11. Implement and test MODIFYRN operation (including handling of associations), if implemented by your connector.
12. Implement and test MOVE operations (including handling of associations), if implemented by your connector.
13. Configure and test resiliency (that is, investigate exceptions and such). We recommend that you test to determine that your connector behaves properly when any of its connection-related attributes are modified at this stage of the implementation. Consider the following:
    • Activation is treated specially, that is, the ADD request for a connector instance is not retried. If connectivity cannot be established at this stage then the ADD fails, and the customer has to retry the ADD manually. The resiliency support comes into effect only after the first successful ADD for the connector instance (after a CA IAM CS restart).
    • Testing for resiliency involves trying to determine all the failure conditions your connector can encounter when communicating with the endpoint system, and categorizing them by their exception messages.
    • Results are captured in exceptionRetryMap entries in connector.xml, tying each exception message to appropriate retry settings.

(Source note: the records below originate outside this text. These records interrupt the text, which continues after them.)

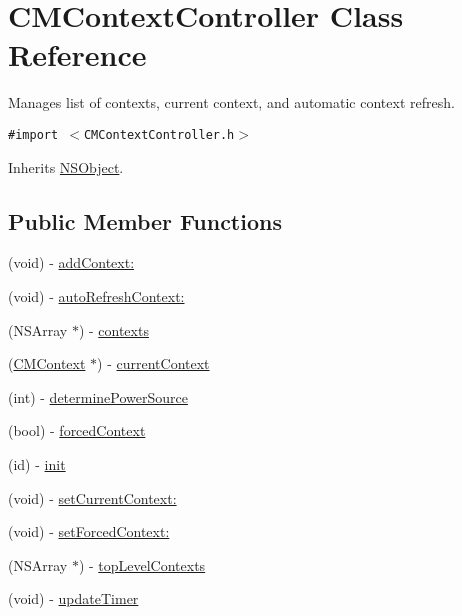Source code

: \hypertarget{interface_c_m_context_controller}{
\section{CMContextController Class Reference}
\label{interface_c_m_context_controller}
}
Manages list of contexts, current context, and automatic context refresh.  


{\tt \#import $<$CMContextController.h$>$}

Inherits \hyperlink{class_n_s_object}{NSObject}.

\subsection*{Public Member Functions}
\begin{CompactItemize}
\item 
(void) - \hyperlink{interface_c_m_context_controller_9ada89df5ea4d23429cf0df7ea058c22}{addContext:}
\item 
(void) - \hyperlink{interface_c_m_context_controller_f7513bfc5b0449fac6a28d39abfa4b79}{autoRefreshContext:}
\item 
(NSArray $\ast$) - \hyperlink{interface_c_m_context_controller_4d59f2e4274f438d12924d0545a4c048}{contexts}
\item 
(\hyperlink{interface_c_m_context}{CMContext} $\ast$) - \hyperlink{interface_c_m_context_controller_da04581b2bd50c7d6ddac62a42037b9d}{currentContext}
\item 
(int) - \hyperlink{interface_c_m_context_controller_63988f35d5d21aab75337e47e8fa7184}{determinePowerSource}
\item 
(bool) - \hyperlink{interface_c_m_context_controller_0aa1da85f94500590161d868d9a18b6f}{forcedContext}
\item 
(id) - \hyperlink{interface_c_m_context_controller_6ba2a92209cbd3485e5c13164fb19e58}{init}
\item 
(void) - \hyperlink{interface_c_m_context_controller_1f6874bf405e00bf511a19a53a64e137}{setCurrentContext:}
\item 
(void) - \hyperlink{interface_c_m_context_controller_43c3430ac3b4dfefbe07a4d94bfffb6e}{setForcedContext:}
\item 
(NSArray $\ast$) - \hyperlink{interface_c_m_context_controller_ec19920f50873a90d8f1f3a54c4bb9cd}{topLevelContexts}
\item 
(void) - \hyperlink{interface_c_m_context_controller_6ad2cdc6ec1494e5f89a24cf5472600f}{updateTimer}
\end{CompactItemize}
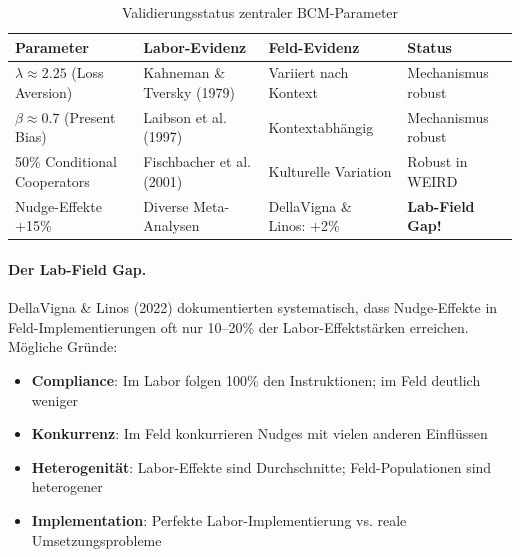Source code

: \begin{table}[h]
\centering
\caption{Validierungsstatus zentraler BCM-Parameter}
\begin{tabular}{@{}llll@{}}
\toprule
\textbf{Parameter} & \textbf{Labor-Evidenz} & \textbf{Feld-Evidenz} & \textbf{Status} \\
\midrule
$\lambda \approx 2.25$ (Loss Aversion) & Kahneman \& Tversky (1979) & Variiert nach Kontext & Mechanismus robust \\
$\beta \approx 0.7$ (Present Bias) & Laibson et al. (1997) & Kontextabhängig & Mechanismus robust \\
50\% Conditional Cooperators & Fischbacher et al. (2001) & Kulturelle Variation & Robust in WEIRD \\
Nudge-Effekte +15\% & Diverse Meta-Analysen & DellaVigna \& Linos: +2\% & \textbf{Lab-Field Gap!} \\
\bottomrule
\end{tabular}
\end{table}

\paragraph{Der Lab-Field Gap.}
DellaVigna \& Linos (2022) dokumentierten systematisch, dass Nudge-Effekte in Feld-Implementierungen oft nur 10--20\% der Labor-Effektstärken erreichen. Mögliche Gründe:
\begin{itemize}
    \item \textbf{Compliance}: Im Labor folgen 100\% den Instruktionen; im Feld deutlich weniger
    \item \textbf{Konkurrenz}: Im Feld konkurrieren Nudges mit vielen anderen Einflüssen
    \item \textbf{Heterogenität}: Labor-Effekte sind Durchschnitte; Feld-Populationen sind heterogener
    \item \textbf{Implementation}: Perfekte Labor-Implementierung vs. reale Umsetzungsprobleme
\end{itemize}

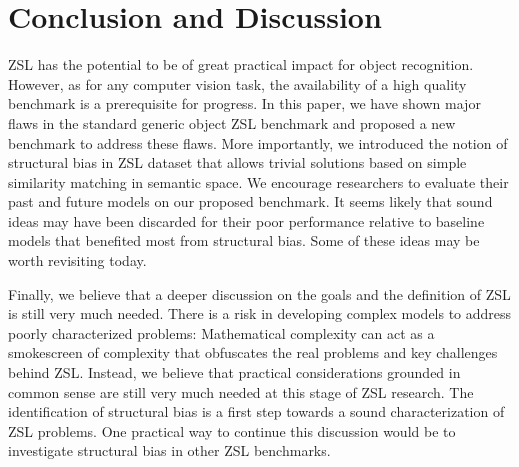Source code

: \section{Conclusion and Discussion}
ZSL has the potential to be of great practical impact for object recognition.
However, as for any computer vision task, the availability of a high quality benchmark is a prerequisite for progress.
In this paper, we have shown major flaws in the standard generic object ZSL benchmark and proposed a new benchmark to address these flaws.
More importantly, we introduced the notion of structural bias in ZSL dataset that allows trivial solutions based on simple similarity matching in semantic space.
We encourage researchers to evaluate their past and future models on our proposed benchmark.
It seems likely that sound ideas may have been discarded for their poor performance 
relative to baseline models that benefited most from structural bias.
Some of these ideas may be worth revisiting today.

Finally, we believe that a deeper discussion on the goals and the definition of ZSL is still very much needed.
There is a risk in developing complex models to address poorly characterized problems:
Mathematical complexity can act as a smokescreen of complexity that obfuscates the real problems and key challenges behind ZSL.
Instead, we believe that practical considerations grounded in common sense are still very much needed at this stage of ZSL research.
The identification of structural bias is a first step towards a sound characterization of ZSL problems.
One practical way to continue this discussion would be to investigate structural bias in other ZSL benchmarks.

Common groupings are non-retriable exceptions (the default), transient failures, stale connections, and server too busy. Where configured, retrying is carried out by com.ca.jcs.processor.RetryOpProcessorProxy.
    • Connectors can also force retrying in cases where they have access to important context available only in their code.
    • Once resiliency has been correctly configured your connector should be able to reestablish connectivity with the endpoint system after transient failures. Configure retries to run for minutes rather than hours. At some point the connector needs to stop trying to reestablish connectivity and defer the job of retrying to a higher level of the provisioning architecture.

Note: The corresponding chapters of this documentation sometimes group multiple steps around their associated operation (for example, all aspects of implementing each operation are discussed in the same chapter).